Traditional computer chips use separate areas for calculations and data storage, but new research has shown how these areas can be combined together on a 2D material for the first time – which should lead to smaller, more powerful, more energy-efficient devices.
It's technically known as a logic-in-memory architecture or a single architecture, where logic operations are combined with memory functions. It saves the time and energy needed to pass data between the processing and the storage stages.
And while these single architecture chips have been developed before, they haven't used a 2D material – in this case, molybdenum disulphide or MoS2. An excellent semiconductor just three atoms thick, MoS2 has proved to be an ideal material for the job.
(EPFL/LANES)
The scientists behind the innovation say it could be particularly useful in artificial intelligence, from self-driving cars to smart speakers that can recognise your voice, because it mimics the sort of joined-up approach that human brain neurons use.
"This ability for circuits to perform two functions is similar to how the human brain works, where neurons are involved in both storing memories and conducting mental calculations," says electrical engineer Andras Kis, from the Swiss Federal Institute of Technology (EPFL) in Lausanne.
"Our circuit design has several advantages. It can reduce the energy loss associated with transferring data between memory units and processors, cut the amount of time needed for computing operations, and shrink the amount of space required."
The new chip is based on floating-gate field-effect transistors, or FGFETs. Already used for storage inside phones and laptops, these transistors are known for being able to hold electrical charges for long periods.
Having been previously established as a brilliant material for electronics, MoS2 is sensitive enough to work in tandem with the FGFETs to pack numerous processing functions inside single circuits, enabling these circuits to work as both memory storage units and programmable transistors.
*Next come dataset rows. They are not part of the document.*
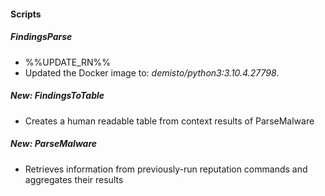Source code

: #### Scripts
##### FindingsParse
- %%UPDATE_RN%%
- Updated the Docker image to: *demisto/python3:3.10.4.27798*.
##### New: FindingsToTable
- Creates a human readable table from context results of ParseMalware

##### New: ParseMalware
- Retrieves information from previously-run reputation commands and aggregates their results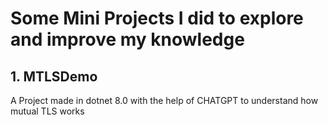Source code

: # Some Mini Projects I did to explore and improve my knowledge


## 1. MTLSDemo
A Project made in dotnet 8.0 with the help of CHATGPT to understand how mutual TLS works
As usual with this sort of lab work, it's going to take a while to convert it into a form suitable for commercial systems and gadgets, but the team behind the research has the necessary expertise in terms of scaling up chip production technologies.
More and more of our gadgets, from security cameras to street signs, need extra smarts – not just to store information but to process it and make intelligent decisions along the way, all while keeping power demands low.
Meeting that demand involves not just figuring out the physics of the necessary computer chips but also finding the right materials to make them a reality, as the researchers have done here. And it turns out that copying the human brain is a pretty good approach when it comes to AI.
"This direct integration of memory and logic can increase processing speed, opening the way to the realisation of energy-efficient circuits based on 2D materials for machine learning, the Internet of Things and non-volatile computing," write the researchers in their published paper.
The research has been published in Nature.